Find $\lim_{x\rightarrow\frac{\pi}{6}}\frac{1-2\sin x}{\cos3x}$ 
Find $$\lim_{x\rightarrow\frac{\pi}{6}}\frac{1-2\sin x}{\cos3x}$$
  without L'Hôpital's rule.

My work:
1) I know that $$\lim_{x\rightarrow0}\frac{\sin x}{x}=1$$
2) Let $x=t-\frac{\pi}{6}$. Then 
$$\lim_{x\rightarrow\frac{\pi}{6}}\frac{1-2\sin x}{\cos3x}=\lim_{t\rightarrow 0}\frac{3t}{\sin3t}\cdot\frac{1-2\sin \left(t-\frac{\pi}6\right)}{3t}$$
 A: Let $f(x) = 2 \sin x, g(x) = \cos 3x.$ Then the expression equals
$$-\frac{f(x) - f(\pi/6)}{g(x)- g(\pi/6)}= -\frac{(f(x) - f(\pi/6))/(x-\pi/6)}{(g(x)- g(\pi/6))/(x-\pi/6)}.$$
As $x\to\pi/6,$ the numerator in the fraction $\to f'(\pi/6),$ while the denominator in the fraction $\to g'(\pi/6).$ From there the limit is easy (and no, we didn't use L'Hopital). 

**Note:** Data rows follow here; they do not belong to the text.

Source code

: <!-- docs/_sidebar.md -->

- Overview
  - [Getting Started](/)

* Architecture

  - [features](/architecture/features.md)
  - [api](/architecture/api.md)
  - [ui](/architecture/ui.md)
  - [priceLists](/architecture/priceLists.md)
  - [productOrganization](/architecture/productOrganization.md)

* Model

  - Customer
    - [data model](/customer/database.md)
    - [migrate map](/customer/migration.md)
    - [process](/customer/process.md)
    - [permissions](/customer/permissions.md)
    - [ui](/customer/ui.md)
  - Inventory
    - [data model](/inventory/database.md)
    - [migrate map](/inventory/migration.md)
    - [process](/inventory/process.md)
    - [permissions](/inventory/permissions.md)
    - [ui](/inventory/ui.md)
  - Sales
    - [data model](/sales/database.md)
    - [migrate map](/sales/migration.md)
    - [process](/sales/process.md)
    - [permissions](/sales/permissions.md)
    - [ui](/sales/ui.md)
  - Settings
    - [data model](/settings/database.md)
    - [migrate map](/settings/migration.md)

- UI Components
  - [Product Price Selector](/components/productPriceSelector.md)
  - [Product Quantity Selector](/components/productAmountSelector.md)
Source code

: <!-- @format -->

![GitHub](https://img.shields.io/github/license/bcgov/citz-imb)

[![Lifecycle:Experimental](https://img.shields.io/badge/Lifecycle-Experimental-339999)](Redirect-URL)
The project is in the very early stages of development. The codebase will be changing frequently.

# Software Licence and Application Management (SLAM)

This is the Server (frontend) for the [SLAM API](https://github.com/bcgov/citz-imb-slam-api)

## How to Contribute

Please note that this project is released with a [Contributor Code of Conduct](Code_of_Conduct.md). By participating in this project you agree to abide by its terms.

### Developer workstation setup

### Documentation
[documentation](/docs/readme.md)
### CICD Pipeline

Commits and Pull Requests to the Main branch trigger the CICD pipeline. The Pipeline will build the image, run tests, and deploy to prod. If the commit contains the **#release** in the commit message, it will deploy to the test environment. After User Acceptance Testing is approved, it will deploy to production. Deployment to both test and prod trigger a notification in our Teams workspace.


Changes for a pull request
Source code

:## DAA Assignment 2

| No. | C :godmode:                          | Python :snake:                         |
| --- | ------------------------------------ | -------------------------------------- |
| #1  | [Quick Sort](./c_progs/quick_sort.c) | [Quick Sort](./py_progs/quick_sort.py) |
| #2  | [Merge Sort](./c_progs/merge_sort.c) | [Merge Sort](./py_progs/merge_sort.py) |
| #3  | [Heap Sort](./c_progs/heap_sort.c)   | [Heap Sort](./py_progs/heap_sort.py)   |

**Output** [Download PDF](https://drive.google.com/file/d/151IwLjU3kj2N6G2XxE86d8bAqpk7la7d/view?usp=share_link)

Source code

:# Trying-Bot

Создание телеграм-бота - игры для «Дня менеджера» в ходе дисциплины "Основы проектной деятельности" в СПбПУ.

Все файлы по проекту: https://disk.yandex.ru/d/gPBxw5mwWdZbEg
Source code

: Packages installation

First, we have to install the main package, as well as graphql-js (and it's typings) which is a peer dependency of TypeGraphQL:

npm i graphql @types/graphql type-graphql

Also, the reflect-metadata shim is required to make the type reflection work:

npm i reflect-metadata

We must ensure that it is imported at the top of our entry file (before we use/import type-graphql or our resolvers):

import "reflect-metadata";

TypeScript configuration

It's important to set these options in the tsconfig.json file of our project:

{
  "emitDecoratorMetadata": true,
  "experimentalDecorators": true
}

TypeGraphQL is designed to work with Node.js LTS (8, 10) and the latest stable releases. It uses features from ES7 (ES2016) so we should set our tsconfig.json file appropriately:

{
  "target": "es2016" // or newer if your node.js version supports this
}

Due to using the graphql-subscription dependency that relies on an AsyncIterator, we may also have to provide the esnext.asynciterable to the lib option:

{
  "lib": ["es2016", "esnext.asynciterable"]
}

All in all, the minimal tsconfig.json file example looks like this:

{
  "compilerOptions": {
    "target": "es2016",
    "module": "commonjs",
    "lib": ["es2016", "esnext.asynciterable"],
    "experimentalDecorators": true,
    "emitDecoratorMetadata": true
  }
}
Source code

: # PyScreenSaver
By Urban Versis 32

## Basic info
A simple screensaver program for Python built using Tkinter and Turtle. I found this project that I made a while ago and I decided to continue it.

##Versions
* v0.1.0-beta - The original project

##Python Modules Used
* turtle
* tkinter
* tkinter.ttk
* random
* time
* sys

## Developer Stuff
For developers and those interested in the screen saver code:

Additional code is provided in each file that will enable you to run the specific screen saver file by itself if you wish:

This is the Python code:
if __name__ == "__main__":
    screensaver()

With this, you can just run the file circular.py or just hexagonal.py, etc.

A: Hint: Multiply numerator and denominator by $$1+2\sin(x)$$
you can write your term in the form $$\frac{\csc \left(\frac{\pi }{4}-\frac{x}{2}\right) \csc
   \left(\frac{x}{2}+\frac{\pi }{4}\right)}{2 (2 \sin
   (x)+1)}$$
A: It is helpful to shift the variable with $t=x+\frac\pi6$ (with $t\to0$), and transform to
$$\frac{1-2\sin(t+\frac\pi6)}{\cos(3t+\frac\pi2)}=\frac{1-\sqrt3\sin t-\cos t}{-\sin3t}.$$
Then $1-\cos t$ yields a quadratic term ($\sin^2\frac t2$) which can be neglected and the limit is
$$\frac{-\sqrt 3}{-3}.$$
A: Let $x=t+\frac{\pi}{6}$ with $t\to 0$ 
$$\lim_{x\rightarrow\frac{\pi}{6}}\frac{1-2\sin x}{\cos3x}=\lim_{t\rightarrow 0}\frac{1-2\sin \left(t+\frac{\pi}{6}\right)}{\cos\left(3t+\frac{\pi}{2}\right)}=\lim_{t\rightarrow 0}\frac{1-\sqrt 3\sin t-\cos t}{-\sin 3t}=\frac{\sqrt 3}{3}$$
indeed
$$\frac{1-\sqrt 3\sin t-\cos t}{-\sin 3t}=\frac{3t}{-\sin 3t}\frac{1-\sqrt 3\sin t-\cos t}{3t}=\\
=-\frac{3t}{\sin 3t}\left(-\frac{\sqrt 3}{3}\frac{\sin t}{t}+\frac{1-\cos t}{3t}\right)
\to-1\cdot\left(-\frac{\sqrt 3}{3}+0 \right)
=\frac{\sqrt 3}{3}$$
A: Hint:
$1-2\sin(t-\frac{\pi}{6})=1-2(\sin t\cos\frac{\pi}{6}+\cos t\sin\frac{\pi}{6})=2\sin^2\frac{t}{2}-\sqrt{3}\sin t$.